Sacral hemangioblastoma
Latest Sacral Hemangioblastoma Pubmed Related Articles
Treatment
Although surgery can cure the majority of HBs, the disease shows a treatment-refractory challenge upon recurrence. HBs express a high amount of vascular endothelial growth factor (VEGF) which is responsible for angiogenesis and subsequently tumor progression. Anti-angiogenic treatment like bevacizumab has showed effect on HB, so we hypothesized that anlotinib could trigger HB regression via its inhibitory effect on VEGF.
Case reports
A 62-year-old woman with multiple recurrent lumbar and sacral cord HBs. She was treated with anlotinib (8mg qd d1-14, q3w) for three months and her follow up radiological examination demonstrated marked tumor regression which was evaluated as having partial response pursuant to RECIST 1.1 system. She is currently still receiving treatment of anlotinib orally and the lesions continuously reduced.
Anlotinib can cause significant radiographic response in a patient with multiple recurrent lumbar and sacral cord HBs for the first time. This might enable a novel therapeutic approach for patients with multiple recurrent HB or those with multiple lesions such as in VHL disease which are difficult to resect surgically 1).
A 38-year-old woman with von Hippel-Lindau disease and a 10-year history of progressive back pain, as well as left lower-extremity pain and numbness. Neurological examination revealed decreased sensation in the left S-1 and S-2 dermatomes. Magnetic resonance imaging demonstrated a large enhancing lesion in the sacral region, with associated erosion of the sacrum. The patient underwent arteriography and embolization of the tumor and then resection. The histopathological diagnosis was consistent with hemangioblastoma and showed intrafascicular tumor infiltration of the S-2 nerve root. At 1-year follow-up examination, pain had resolved and numbness improved. Sacral nerve root hemangioblastomas may be safely removed in most patients, resulting in stabilization or improvement in symptomatology. Generally, hemangioblastomas of the sacral nerve roots should be removed when they cause symptoms. Because they originate from the nerve root, the nerve root from which the hemangioblastoma originates must be sacrificed to achieve complete resection.
Case report from HGUA
An 81-year-old woman She has hypothyroidism, chronic low back pain, and osteoporosis.
The patient underwent prone positioning on a Wilson's frame and underwent a laminectomy at L5 and laminoplasty at S1-S2. Flavectomy was performed at L4-L5-S1, and a lesion was found in the dural sac.

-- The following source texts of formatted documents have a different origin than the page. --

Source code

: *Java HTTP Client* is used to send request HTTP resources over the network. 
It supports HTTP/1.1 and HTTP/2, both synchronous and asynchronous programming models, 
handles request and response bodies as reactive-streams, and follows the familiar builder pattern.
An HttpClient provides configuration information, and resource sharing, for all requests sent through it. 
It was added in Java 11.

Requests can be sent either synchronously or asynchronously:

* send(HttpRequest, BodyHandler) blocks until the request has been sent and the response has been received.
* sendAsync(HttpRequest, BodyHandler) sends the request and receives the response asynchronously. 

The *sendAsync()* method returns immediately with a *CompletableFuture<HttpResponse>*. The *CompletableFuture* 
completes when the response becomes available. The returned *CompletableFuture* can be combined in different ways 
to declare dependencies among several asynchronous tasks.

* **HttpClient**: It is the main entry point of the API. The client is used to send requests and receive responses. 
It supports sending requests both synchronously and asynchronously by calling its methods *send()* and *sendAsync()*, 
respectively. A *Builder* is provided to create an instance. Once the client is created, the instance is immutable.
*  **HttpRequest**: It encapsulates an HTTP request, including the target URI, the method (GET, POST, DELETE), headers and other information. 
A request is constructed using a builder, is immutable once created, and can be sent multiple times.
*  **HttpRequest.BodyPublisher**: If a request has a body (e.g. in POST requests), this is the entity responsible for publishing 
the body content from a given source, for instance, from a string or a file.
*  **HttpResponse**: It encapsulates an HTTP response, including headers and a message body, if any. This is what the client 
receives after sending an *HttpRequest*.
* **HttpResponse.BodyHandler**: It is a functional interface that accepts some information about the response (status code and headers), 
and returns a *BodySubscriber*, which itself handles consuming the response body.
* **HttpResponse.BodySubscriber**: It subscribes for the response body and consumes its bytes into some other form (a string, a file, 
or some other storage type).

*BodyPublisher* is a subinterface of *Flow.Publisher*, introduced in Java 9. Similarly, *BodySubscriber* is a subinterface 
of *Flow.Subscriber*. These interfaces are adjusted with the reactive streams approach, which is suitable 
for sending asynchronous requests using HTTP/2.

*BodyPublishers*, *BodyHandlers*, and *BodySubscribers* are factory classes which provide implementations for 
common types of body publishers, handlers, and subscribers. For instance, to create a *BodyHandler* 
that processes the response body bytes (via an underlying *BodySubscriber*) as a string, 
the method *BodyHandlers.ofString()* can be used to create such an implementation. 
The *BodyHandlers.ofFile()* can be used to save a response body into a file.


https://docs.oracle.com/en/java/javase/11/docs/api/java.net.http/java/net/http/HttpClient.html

Excision of the lesion in multiple fragments (highly adhered to sacral roots although it seems to depend on the filum terminale, which is coagulated and cut. Bleeding lesion with difficult hemostasis throughout the surgery). Engorged vessels surrounding the lesion and adjacent roots are observed. Once the resection is finished (minimal tumor residue adhered to roots), surgical bed hemostasis is performed.
The dura mater was closed with Goretex and reinforced with Tachosil. Bone fragment S1-S2 was replaced with screws and plates. The muscles and subcutaneous tissue were closed with absorbable sutures, and the skin was closed with staples.
A review showed the growing of the residual hemangioblastoma on MRI.
Later there is significant radiological progression with an increase in size and extension of the tumor in the spinal canal at the S1-S2 level, showing signs of current infiltration of the sacrum affecting both the S1 vertebral body and, to a lesser extent, the S2, and extending towards the left sacral wing obliterating the left S1/S2 sacral foramen. Although the morphology of the tumor is convoluted, it measures at least 6.3 cm in cranio-caudal diameter, extending up to the superior endplate of L5 and the lower half of S2. The transverse diameter measures at least 6 cm and the antero-posterior diameter 4 cm, including sacral involvement.